_ACTIVITY_
I'd like the entries repeated exactly, pictures omitted.

_DATASET_
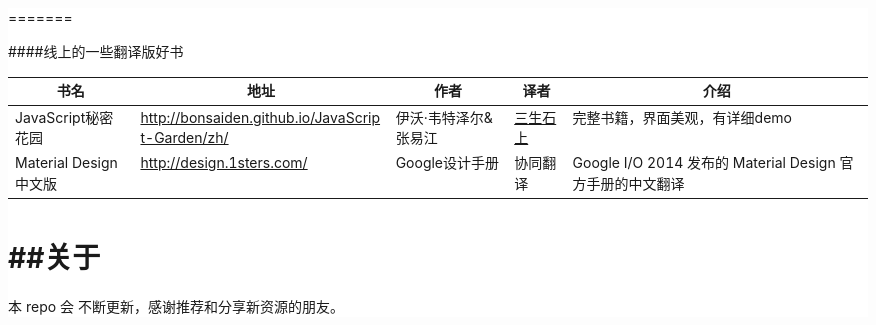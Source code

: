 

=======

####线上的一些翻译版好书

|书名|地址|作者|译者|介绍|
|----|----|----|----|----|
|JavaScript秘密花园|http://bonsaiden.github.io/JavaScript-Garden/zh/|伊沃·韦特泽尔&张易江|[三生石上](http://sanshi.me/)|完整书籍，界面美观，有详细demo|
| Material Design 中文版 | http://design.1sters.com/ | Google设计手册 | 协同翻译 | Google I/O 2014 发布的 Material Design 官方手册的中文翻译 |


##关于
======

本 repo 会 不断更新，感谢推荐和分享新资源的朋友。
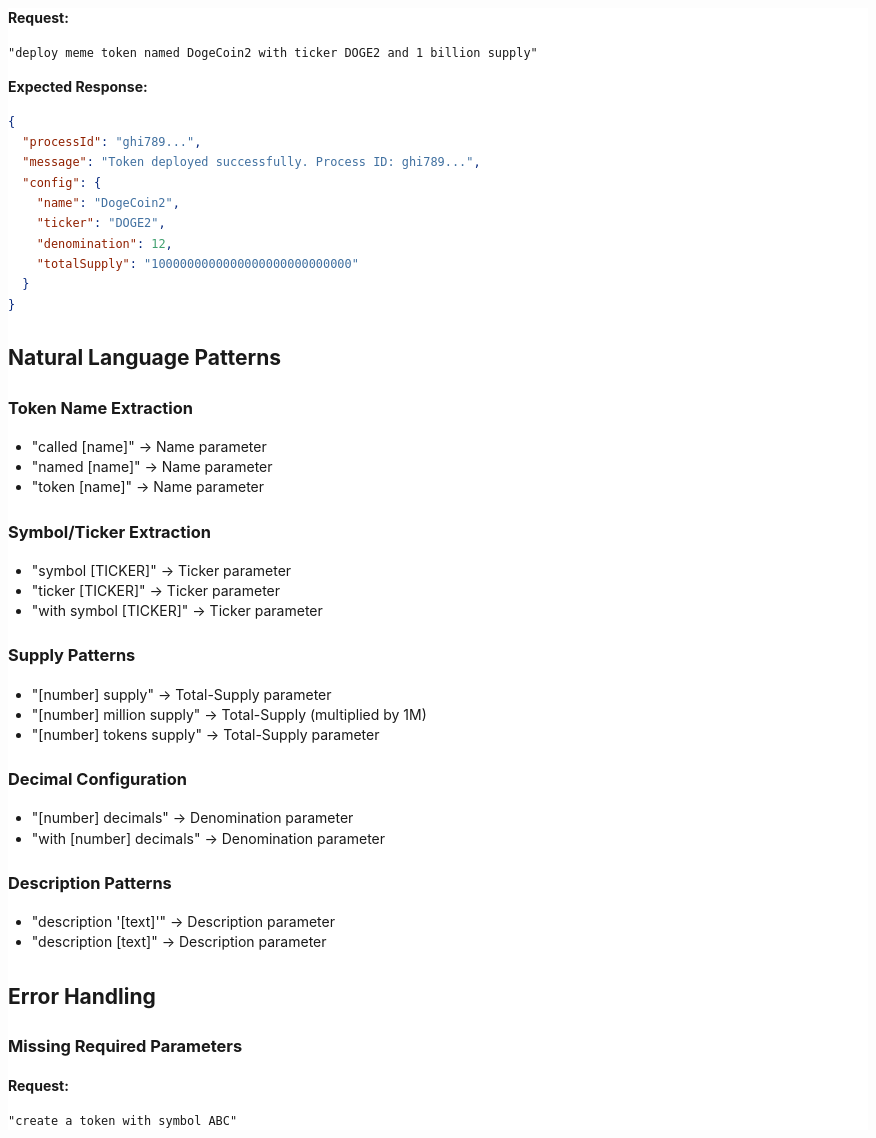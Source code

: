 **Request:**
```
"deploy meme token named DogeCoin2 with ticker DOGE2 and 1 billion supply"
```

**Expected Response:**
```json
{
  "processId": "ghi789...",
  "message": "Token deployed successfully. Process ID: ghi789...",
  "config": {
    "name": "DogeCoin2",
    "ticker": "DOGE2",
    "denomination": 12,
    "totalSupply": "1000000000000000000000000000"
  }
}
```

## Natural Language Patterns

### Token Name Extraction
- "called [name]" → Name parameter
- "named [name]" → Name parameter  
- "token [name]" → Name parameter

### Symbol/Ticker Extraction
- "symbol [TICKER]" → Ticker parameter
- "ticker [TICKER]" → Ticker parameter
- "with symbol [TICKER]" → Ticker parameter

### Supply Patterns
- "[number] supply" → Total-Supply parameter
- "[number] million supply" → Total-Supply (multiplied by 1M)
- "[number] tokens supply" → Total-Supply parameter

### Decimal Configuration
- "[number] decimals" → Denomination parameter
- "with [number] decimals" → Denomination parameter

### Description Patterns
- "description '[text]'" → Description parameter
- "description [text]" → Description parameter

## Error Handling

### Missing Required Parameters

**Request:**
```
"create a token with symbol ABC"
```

_RESULT OF THIS TASK_
Source code

: 

=======

####线上的一些翻译版好书

|书名|地址|作者|译者|介绍|
|----|----|----|----|----|
|JavaScript秘密花园|http://bonsaiden.github.io/JavaScript-Garden/zh/|伊沃·韦特泽尔&张易江|[三生石上](http://sanshi.me/)|完整书籍，界面美观，有详细demo|
| Material Design 中文版 | http://design.1sters.com/ | Google设计手册 | 协同翻译 | Google I/O 2014 发布的 Material Design 官方手册的中文翻译 |


##关于
======

本 repo 会 不断更新，感谢推荐和分享新资源的朋友。
Source code

: **Request:**
```
"deploy meme token named DogeCoin2 with ticker DOGE2 and 1 billion supply"
```

**Expected Response:**
```json
{
  "processId": "ghi789...",
  "message": "Token deployed successfully. Process ID: ghi789...",
  "config": {
    "name": "DogeCoin2",
    "ticker": "DOGE2",
    "denomination": 12,
    "totalSupply": "1000000000000000000000000000"
  }
}
```

## Natural Language Patterns

### Token Name Extraction
- "called [name]" → Name parameter
- "named [name]" → Name parameter  
- "token [name]" → Name parameter

### Symbol/Ticker Extraction
- "symbol [TICKER]" → Ticker parameter
- "ticker [TICKER]" → Ticker parameter
- "with symbol [TICKER]" → Ticker parameter

### Supply Patterns
- "[number] supply" → Total-Supply parameter
- "[number] million supply" → Total-Supply (multiplied by 1M)
- "[number] tokens supply" → Total-Supply parameter

### Decimal Configuration
- "[number] decimals" → Denomination parameter
- "with [number] decimals" → Denomination parameter

### Description Patterns
- "description '[text]'" → Description parameter
- "description [text]" → Description parameter

## Error Handling

### Missing Required Parameters

**Request:**
```
"create a token with symbol ABC"
```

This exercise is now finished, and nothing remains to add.